YOUR TASK
Transcribe the entries exactly. Omit the pictures.
Segment Start: EXTRACTED ENTRIES
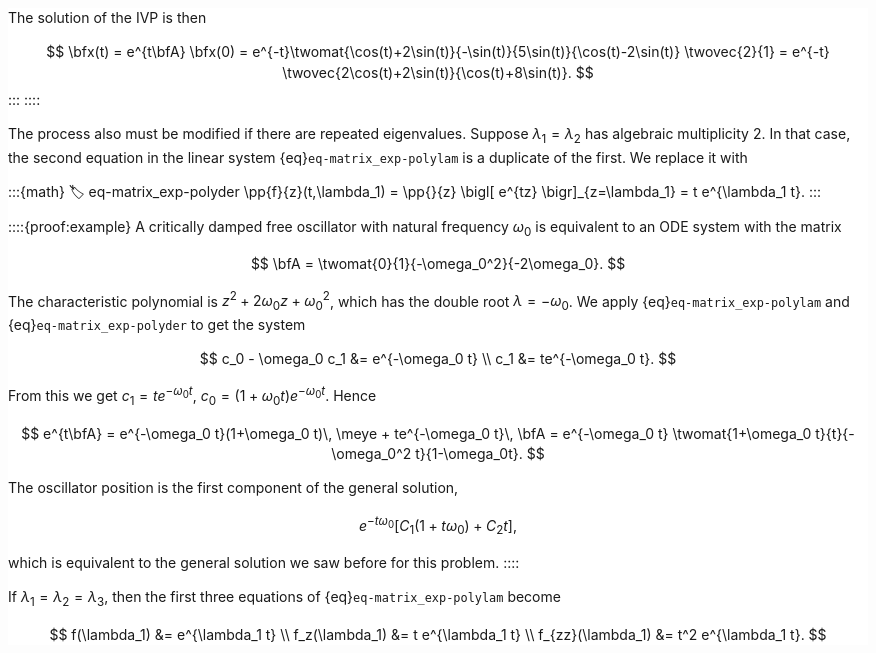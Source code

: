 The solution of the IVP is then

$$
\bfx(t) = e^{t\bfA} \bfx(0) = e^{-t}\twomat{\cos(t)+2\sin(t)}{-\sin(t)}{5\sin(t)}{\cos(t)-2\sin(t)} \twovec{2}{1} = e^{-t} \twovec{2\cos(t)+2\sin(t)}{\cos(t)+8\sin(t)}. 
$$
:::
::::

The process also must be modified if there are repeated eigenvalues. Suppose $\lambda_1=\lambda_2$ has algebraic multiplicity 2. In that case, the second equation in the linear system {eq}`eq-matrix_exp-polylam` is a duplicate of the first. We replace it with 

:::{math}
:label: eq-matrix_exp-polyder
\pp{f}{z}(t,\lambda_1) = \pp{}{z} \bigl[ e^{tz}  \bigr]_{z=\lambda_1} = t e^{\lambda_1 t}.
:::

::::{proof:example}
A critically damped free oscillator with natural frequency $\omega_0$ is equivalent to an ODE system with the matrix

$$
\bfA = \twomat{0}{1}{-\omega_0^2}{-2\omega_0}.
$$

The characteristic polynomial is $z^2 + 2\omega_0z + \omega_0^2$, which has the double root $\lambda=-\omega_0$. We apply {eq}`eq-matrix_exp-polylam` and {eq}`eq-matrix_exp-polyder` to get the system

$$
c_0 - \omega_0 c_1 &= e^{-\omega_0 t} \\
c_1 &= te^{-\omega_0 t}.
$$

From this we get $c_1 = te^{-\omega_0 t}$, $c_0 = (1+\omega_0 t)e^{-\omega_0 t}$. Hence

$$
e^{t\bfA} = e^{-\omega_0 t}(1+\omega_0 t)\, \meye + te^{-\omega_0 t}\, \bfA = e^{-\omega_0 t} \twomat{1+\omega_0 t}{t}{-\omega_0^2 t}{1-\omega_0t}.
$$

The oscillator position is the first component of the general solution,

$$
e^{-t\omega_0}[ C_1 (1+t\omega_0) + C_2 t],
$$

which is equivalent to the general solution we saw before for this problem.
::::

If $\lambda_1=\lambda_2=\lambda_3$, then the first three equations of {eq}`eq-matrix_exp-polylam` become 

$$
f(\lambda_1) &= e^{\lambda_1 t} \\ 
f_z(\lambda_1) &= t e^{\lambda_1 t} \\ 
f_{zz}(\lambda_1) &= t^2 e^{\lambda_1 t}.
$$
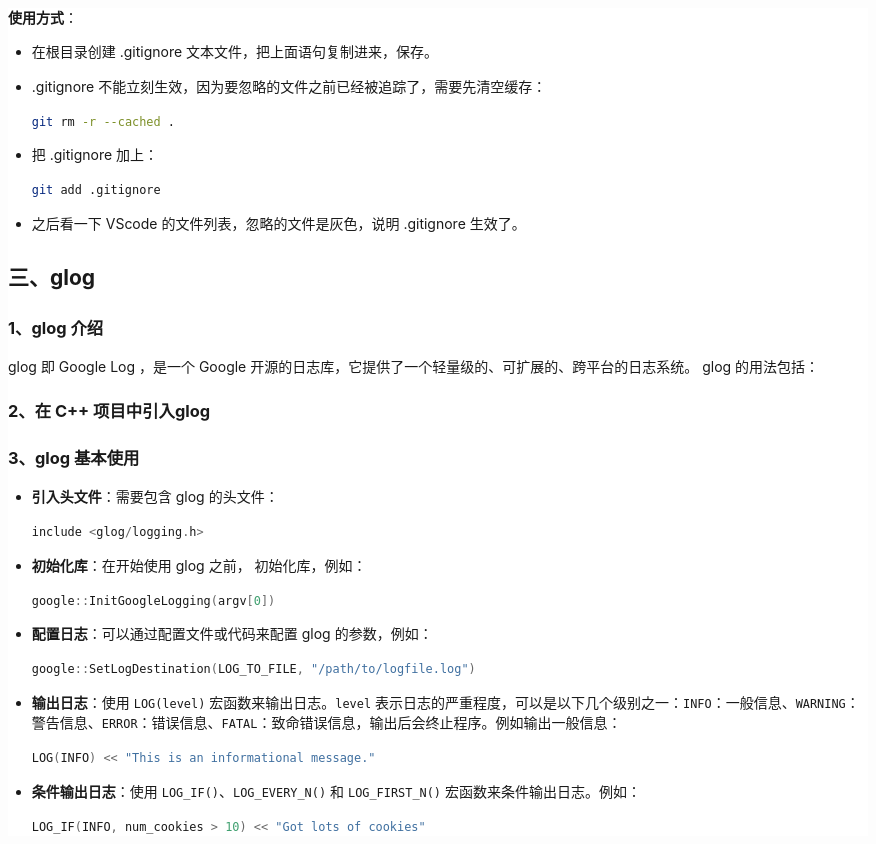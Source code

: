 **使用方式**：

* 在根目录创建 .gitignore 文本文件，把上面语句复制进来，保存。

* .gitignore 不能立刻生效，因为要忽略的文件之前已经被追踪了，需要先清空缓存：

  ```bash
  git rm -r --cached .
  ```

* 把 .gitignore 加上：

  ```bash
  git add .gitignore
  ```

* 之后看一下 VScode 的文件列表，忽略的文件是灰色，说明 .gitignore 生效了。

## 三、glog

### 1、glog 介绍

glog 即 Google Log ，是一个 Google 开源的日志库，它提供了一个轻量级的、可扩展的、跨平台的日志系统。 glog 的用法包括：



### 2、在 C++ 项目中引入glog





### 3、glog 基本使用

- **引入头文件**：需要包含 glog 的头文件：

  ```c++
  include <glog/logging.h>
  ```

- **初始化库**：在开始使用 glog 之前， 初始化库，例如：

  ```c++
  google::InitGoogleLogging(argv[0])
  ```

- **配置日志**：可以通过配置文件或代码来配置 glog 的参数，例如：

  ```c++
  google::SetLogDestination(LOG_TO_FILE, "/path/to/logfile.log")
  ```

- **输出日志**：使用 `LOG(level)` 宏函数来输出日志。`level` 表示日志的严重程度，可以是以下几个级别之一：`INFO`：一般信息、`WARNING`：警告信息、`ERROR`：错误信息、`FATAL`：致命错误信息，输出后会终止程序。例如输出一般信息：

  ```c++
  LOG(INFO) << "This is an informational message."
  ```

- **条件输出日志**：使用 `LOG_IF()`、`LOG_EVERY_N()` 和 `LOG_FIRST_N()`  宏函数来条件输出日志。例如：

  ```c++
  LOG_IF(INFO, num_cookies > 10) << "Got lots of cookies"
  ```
Segment End: EXTRACTED ENTRIES
WRITTEN ANSWER
Source code

: The solution of the IVP is then

$$
\bfx(t) = e^{t\bfA} \bfx(0) = e^{-t}\twomat{\cos(t)+2\sin(t)}{-\sin(t)}{5\sin(t)}{\cos(t)-2\sin(t)} \twovec{2}{1} = e^{-t} \twovec{2\cos(t)+2\sin(t)}{\cos(t)+8\sin(t)}. 
$$
:::
::::

The process also must be modified if there are repeated eigenvalues. Suppose $\lambda_1=\lambda_2$ has algebraic multiplicity 2. In that case, the second equation in the linear system {eq}`eq-matrix_exp-polylam` is a duplicate of the first. We replace it with 

:::{math}
:label: eq-matrix_exp-polyder
\pp{f}{z}(t,\lambda_1) = \pp{}{z} \bigl[ e^{tz}  \bigr]_{z=\lambda_1} = t e^{\lambda_1 t}.
:::

::::{proof:example}
A critically damped free oscillator with natural frequency $\omega_0$ is equivalent to an ODE system with the matrix

$$
\bfA = \twomat{0}{1}{-\omega_0^2}{-2\omega_0}.
$$

The characteristic polynomial is $z^2 + 2\omega_0z + \omega_0^2$, which has the double root $\lambda=-\omega_0$. We apply {eq}`eq-matrix_exp-polylam` and {eq}`eq-matrix_exp-polyder` to get the system

$$
c_0 - \omega_0 c_1 &= e^{-\omega_0 t} \\
c_1 &= te^{-\omega_0 t}.
$$

From this we get $c_1 = te^{-\omega_0 t}$, $c_0 = (1+\omega_0 t)e^{-\omega_0 t}$. Hence

$$
e^{t\bfA} = e^{-\omega_0 t}(1+\omega_0 t)\, \meye + te^{-\omega_0 t}\, \bfA = e^{-\omega_0 t} \twomat{1+\omega_0 t}{t}{-\omega_0^2 t}{1-\omega_0t}.
$$

The oscillator position is the first component of the general solution,

$$
e^{-t\omega_0}[ C_1 (1+t\omega_0) + C_2 t],
$$

which is equivalent to the general solution we saw before for this problem.
::::

If $\lambda_1=\lambda_2=\lambda_3$, then the first three equations of {eq}`eq-matrix_exp-polylam` become 

$$
f(\lambda_1) &= e^{\lambda_1 t} \\ 
f_z(\lambda_1) &= t e^{\lambda_1 t} \\ 
f_{zz}(\lambda_1) &= t^2 e^{\lambda_1 t}.
$$
Source code

: **使用方式**：

* 在根目录创建 .gitignore 文本文件，把上面语句复制进来，保存。

* .gitignore 不能立刻生效，因为要忽略的文件之前已经被追踪了，需要先清空缓存：

  ```bash
  git rm -r --cached .
  ```

* 把 .gitignore 加上：

  ```bash
  git add .gitignore
  ```

* 之后看一下 VScode 的文件列表，忽略的文件是灰色，说明 .gitignore 生效了。

## 三、glog

### 1、glog 介绍

glog 即 Google Log ，是一个 Google 开源的日志库，它提供了一个轻量级的、可扩展的、跨平台的日志系统。 glog 的用法包括：



### 2、在 C++ 项目中引入glog





### 3、glog 基本使用

- **引入头文件**：需要包含 glog 的头文件：

  ```c++
  include <glog/logging.h>
  ```

- **初始化库**：在开始使用 glog 之前， 初始化库，例如：

  ```c++
  google::InitGoogleLogging(argv[0])
  ```

- **配置日志**：可以通过配置文件或代码来配置 glog 的参数，例如：

  ```c++
  google::SetLogDestination(LOG_TO_FILE, "/path/to/logfile.log")
  ```

- **输出日志**：使用 `LOG(level)` 宏函数来输出日志。`level` 表示日志的严重程度，可以是以下几个级别之一：`INFO`：一般信息、`WARNING`：警告信息、`ERROR`：错误信息、`FATAL`：致命错误信息，输出后会终止程序。例如输出一般信息：

  ```c++
  LOG(INFO) << "This is an informational message."
  ```

- **条件输出日志**：使用 `LOG_IF()`、`LOG_EVERY_N()` 和 `LOG_FIRST_N()`  宏函数来条件输出日志。例如：

  ```c++
  LOG_IF(INFO, num_cookies > 10) << "Got lots of cookies"
  ```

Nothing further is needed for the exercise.